Contextualizing Notions of Fairness in College Admissions

Earlier this month, the Department of Justice announced an investigation into Harvard’s use of affirmative action in admissions, citing unfair discrimination against white and Asian students. In response, several articles criticized the announcement as white exploitation of some Asian Americans’ frustrations with college admissions, viewing it as a questionable alliance around the elimination of race-conscious policies.

Driven by sympathy for the concerns of the Asian community, many of the articles cautioned that backing by white opposition groups should be viewed with suspicion and replaced with narratives contextualizing the unique Asian experience. The underlying message is that Asians who oppose affirmative action should be able to express their criticisms in ways that are not manipulated by anti-black divide-and-conquer strategies. Alas, this is a tall order that requires collective myopia and a dismissal of both the history of affirmative action and the Asian community’s contributions to its racial politics.

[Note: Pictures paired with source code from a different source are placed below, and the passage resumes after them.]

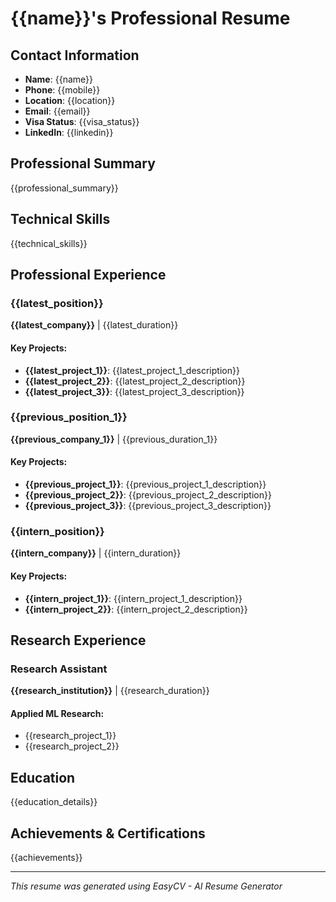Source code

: # {{name}}'s Professional Resume

## Contact Information

- **Name**: {{name}}
- **Phone**: {{mobile}}
- **Location**: {{location}}
- **Email**: {{email}}
- **Visa Status**: {{visa_status}}
- **LinkedIn**: {{linkedin}}

## Professional Summary

{{professional_summary}}

## Technical Skills

{{technical_skills}}

## Professional Experience

### {{latest_position}}
**{{latest_company}}** | {{latest_duration}}

#### Key Projects:
- **{{latest_project_1}}**: {{latest_project_1_description}}
- **{{latest_project_2}}**: {{latest_project_2_description}}
- **{{latest_project_3}}**: {{latest_project_3_description}}

### {{previous_position_1}}
**{{previous_company_1}}** | {{previous_duration_1}}

#### Key Projects:
- **{{previous_project_1}}**: {{previous_project_1_description}}
- **{{previous_project_2}}**: {{previous_project_2_description}}
- **{{previous_project_3}}**: {{previous_project_3_description}}

### {{intern_position}}
**{{intern_company}}** | {{intern_duration}}

#### Key Projects:
- **{{intern_project_1}}**: {{intern_project_1_description}}
- **{{intern_project_2}}**: {{intern_project_2_description}}

## Research Experience

### Research Assistant
**{{research_institution}}** | {{research_duration}}

#### Applied ML Research:
- {{research_project_1}}
- {{research_project_2}}

## Education

{{education_details}}

## Achievements & Certifications

{{achievements}}

---

*This resume was generated using EasyCV - AI Resume Generator*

When I and my other black classmates were accepted into elite colleges, cries of injustice rang out just as strongly from Asian classmates as white ones. In what has become a perverse rite-of-passage for many black students in my position, I endured whispered complaints that I was taking someone’s “spot.” Implicit in the outrage was the sincere disbelief that of 35,023 Harvard applicants worldwide, there could exist even a couple hundred black applicants who truly merited admission. There is a word for that: “racism.”

Frankly, there is a significant portion of the Asian community who believes that people like me are getting the upper hand in college admissions. This is despite the reality that, 50 years after affirmative action was introduced, African Americans are rarely accepted into colleges at rates reflecting their fraction of the population.

Blacks and Asians make up 13.3 percent and 5.7 percent of the US population, respectively. In contrast, my incoming class was 11.5 percent black and 19.9 percent Asian. Still, in 2014, the Silicon Valley Chinese Association successfully mobilized to defeat a bill proposing to restore affirmative action in California’s public universities. The following year, 64 Asian organizations formed the Asian American Coalition for Education to file a complaint against Harvard for denying admissions to Asian American applicants while accepting comparable applicants of other races. The resulting case is at the heart of the Department of Justice’s recent directive.

The retort is that Asian Americans’ dissatisfaction with race-conscious admissions should be seen as distinct from Abigail Fisher-esque anger because of their unique social position. In this view, rather than bemoaning change to the old segregationist order, Asian American activists are simply advocating for a pure meritocracy that would assumedly increase Asian representation at the expense of less-qualified members of other racial groups. Ironically, however, this perspective is inextricably linked to the anti-black backlash that affirmative action has received since its implementation. Indeed, the model minority myth was constructed as a counter to the Civil Rights Movement.

Affirmative action is one of the few reparative gestures ever made to America’s perennial underclass. The policy was conceived to remedy systematic exclusion of African Americans from higher education and portions of the workforce. In a speech at Howard University, President Lyndon B. Johnson, an architect of affirmative action, exposed the issue with arguments that African American underrepresentation was the regrettable but fair product of blind meritocracy at work. He famously remarked, “You do not take a person who, for years, has been hobbled by chains and liberate him, bring him up to the starting line of a race and then say, ‘You are free to compete with all the others,’ and still justly believe that you have been completely fair.” Thus, rather than a nod to fairness in the abstract, affirmative action was imagined as a necessary provision to address crimes America tries its best to forget.

Of course, despite the successes of affirmative action, African Americans still face disadvantages in virtually all aspects of society. Stereotypes of intellectual inferiority, economic discrimination, the school-to-prison pipeline, and many other factors construct an unparalleled achievement barrier. Further, like all overtures to atone for slavery and segregation’s effects on African American prosperity, affirmative action has acted more as a rising tide than a reparation, helping additional groups in some cases more than African Americans. White women are its chief beneficiaries in the workforce, for example. Thus, critiques that affirmative action discriminates against whites and Asians to benefit the undeserving are blind to the goal of affirmative action and how its benefits have been distributed.

Discussions about race-conscious admissions are negligent if not tethered to the racist history that necessitate them. No argument is free of the politics that long deemed African Americans “unqualified” by dint of their skin—no matter the color of the group advancing it. Surely some aggrieved white Americans insincerely use the Asian American cause to further their own; however, until Asian American opponents of affirmative action incorporate historical realities into their own notions of fairness, their historical positions as tools of division will not solely be the fault of white people.

Diondra D. Peck ’17 is an Applied Math concentrator in Winthrop House.